_The task_
Print the entries exactly as they appear, and omit any images.

Document images with source code:
···
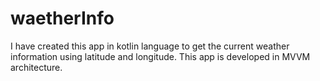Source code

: # waetherInfo
I have  created this app in kotlin language to get the current weather information using latitude and longitude. This app is developed in MVVM architecture.
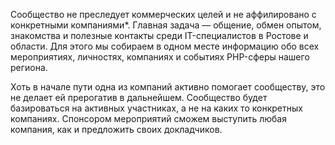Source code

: Сообщество не преследует коммерческих целей и не аффилировано с конкретными компаниями*. Главная задача — общение, обмен опытом, знакомства и полезные контакты среди IT-специалистов в Ростове и области. Для этого мы собираем в одном месте информацию обо всех мероприятиях, личностях, компаниях и событиях PHP-сферы нашего региона.

Хоть в начале пути одна из компаний активно помогает сообществу, это не делает ей прерогатив в дальнейшем. Сообщество будет базироваться на активных участниках, а не на каких то конкретных компаниях. Спонсором мероприятий сможем выступить любая компания, как и предложить своих докладчиков.
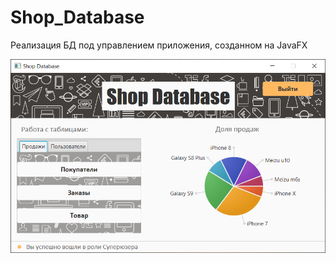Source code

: # Shop_Database
 Реализация БД под управлением приложения, созданном на JavaFX
 
![](screenshots/2.PNG "Вид окна после авторизации")
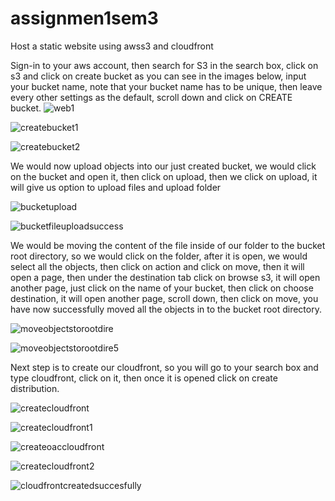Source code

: # assignmen1sem3
Host a static website using awss3 and cloudfront

Sign-in to your aws account, then search for S3 in the search box, click on s3 and click on create bucket as you can see in the images below, input your bucket name, note that your bucket name has to be unique, then leave every other settings as the default, scroll down and click on CREATE bucket.
![web1](https://github.com/Adeexy/Laravel-Project/assets/151438215/66c439f5-e22e-4c81-9adc-c5fe7cf2afb2)

![createbucket1](https://github.com/Adeexy/Laravel-Project/assets/151438215/44cb79e4-b787-4113-8b58-0e9ad76e93e3)

![createbucket2](https://github.com/Adeexy/Laravel-Project/assets/151438215/5aae7487-39d1-46ab-ac39-ad5e11920f4c)

We would now upload objects into our just created bucket, we would click on the bucket and open it, then click on upload, then we click on upload, it will give us option to upload files and upload folder

![bucketupload](https://github.com/Adeexy/Laravel-Project/assets/151438215/bd09ef91-3c79-428e-98bf-9d901bbb9e9e)

![bucketfileuploadsuccess](https://github.com/Adeexy/Laravel-Project/assets/151438215/0e9e5478-b629-463a-b017-079cd6e6fd8d)

We would be moving the content of the file inside of our folder to the bucket root directory, so we would click on the folder, after it is open, we would select all the objects, then click on action and click on move, then it will open a page, then under the destination tab click on browse s3, it will open another page, just click on the name of your bucket, then click on choose destination, it will open another page, scroll down, then click on move, you have now successfully moved all the objects in to the bucket root directory.

![moveobjectstorootdire](https://github.com/Adeexy/Laravel-Project/assets/151438215/c3beed71-abe5-4dd0-bfa5-afbe88bb6d88)

![moveobjectstorootdire5](https://github.com/Adeexy/Laravel-Project/assets/151438215/c571f0a8-9ecc-4d9b-ad5b-2f3b219fbfa1)

Next step is to create our cloudfront, so you will go to your search box and type cloudfront, click on it, then once it is opened click on create distribution.

![createcloudfront](https://github.com/Adeexy/Laravel-Project/assets/151438215/e21b7e40-2905-4572-a5b1-a963d6aafe2a)

![createcloudfront1](https://github.com/Adeexy/Laravel-Project/assets/151438215/1f0c6163-e809-4a87-895a-c77008d729ba)

![createoaccloudfront](https://github.com/Adeexy/Laravel-Project/assets/151438215/5041103d-5c59-4bc4-9590-9df234107d29)

![createcloudfront2](https://github.com/Adeexy/Laravel-Project/assets/151438215/1a209cb6-1555-4998-a434-1b063f791f21)

![cloudfrontcreatedsuccesfully](https://github.com/Adeexy/Laravel-Project/assets/151438215/5b7e48b7-9cc2-482f-b694-6aba6f5a1ae4)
···
_Task answer_
Source code

: # waetherInfo
I have  created this app in kotlin language to get the current weather information using latitude and longitude. This app is developed in MVVM architecture.
Source code

: Сообщество не преследует коммерческих целей и не аффилировано с конкретными компаниями*. Главная задача — общение, обмен опытом, знакомства и полезные контакты среди IT-специалистов в Ростове и области. Для этого мы собираем в одном месте информацию обо всех мероприятиях, личностях, компаниях и событиях PHP-сферы нашего региона.

Хоть в начале пути одна из компаний активно помогает сообществу, это не делает ей прерогатив в дальнейшем. Сообщество будет базироваться на активных участниках, а не на каких то конкретных компаниях. Спонсором мероприятий сможем выступить любая компания, как и предложить своих докладчиков.
Source code

: # Shop_Database
 Реализация БД под управлением приложения, созданном на JavaFX
 
![](screenshots/2.PNG "Вид окна после авторизации")
Source code

: # assignmen1sem3
Host a static website using awss3 and cloudfront

Sign-in to your aws account, then search for S3 in the search box, click on s3 and click on create bucket as you can see in the images below, input your bucket name, note that your bucket name has to be unique, then leave every other settings as the default, scroll down and click on CREATE bucket.
![web1](https://github.com/Adeexy/Laravel-Project/assets/151438215/66c439f5-e22e-4c81-9adc-c5fe7cf2afb2)

![createbucket1](https://github.com/Adeexy/Laravel-Project/assets/151438215/44cb79e4-b787-4113-8b58-0e9ad76e93e3)

![createbucket2](https://github.com/Adeexy/Laravel-Project/assets/151438215/5aae7487-39d1-46ab-ac39-ad5e11920f4c)

We would now upload objects into our just created bucket, we would click on the bucket and open it, then click on upload, then we click on upload, it will give us option to upload files and upload folder

![bucketupload](https://github.com/Adeexy/Laravel-Project/assets/151438215/bd09ef91-3c79-428e-98bf-9d901bbb9e9e)

![bucketfileuploadsuccess](https://github.com/Adeexy/Laravel-Project/assets/151438215/0e9e5478-b629-463a-b017-079cd6e6fd8d)

We would be moving the content of the file inside of our folder to the bucket root directory, so we would click on the folder, after it is open, we would select all the objects, then click on action and click on move, then it will open a page, then under the destination tab click on browse s3, it will open another page, just click on the name of your bucket, then click on choose destination, it will open another page, scroll down, then click on move, you have now successfully moved all the objects in to the bucket root directory.

![moveobjectstorootdire](https://github.com/Adeexy/Laravel-Project/assets/151438215/c3beed71-abe5-4dd0-bfa5-afbe88bb6d88)

![moveobjectstorootdire5](https://github.com/Adeexy/Laravel-Project/assets/151438215/c571f0a8-9ecc-4d9b-ad5b-2f3b219fbfa1)

Next step is to create our cloudfront, so you will go to your search box and type cloudfront, click on it, then once it is opened click on create distribution.

![createcloudfront](https://github.com/Adeexy/Laravel-Project/assets/151438215/e21b7e40-2905-4572-a5b1-a963d6aafe2a)

![createcloudfront1](https://github.com/Adeexy/Laravel-Project/assets/151438215/1f0c6163-e809-4a87-895a-c77008d729ba)

![createoaccloudfront](https://github.com/Adeexy/Laravel-Project/assets/151438215/5041103d-5c59-4bc4-9590-9df234107d29)

![createcloudfront2](https://github.com/Adeexy/Laravel-Project/assets/151438215/1a209cb6-1555-4998-a434-1b063f791f21)

![cloudfrontcreatedsuccesfully](https://github.com/Adeexy/Laravel-Project/assets/151438215/5b7e48b7-9cc2-482f-b694-6aba6f5a1ae4)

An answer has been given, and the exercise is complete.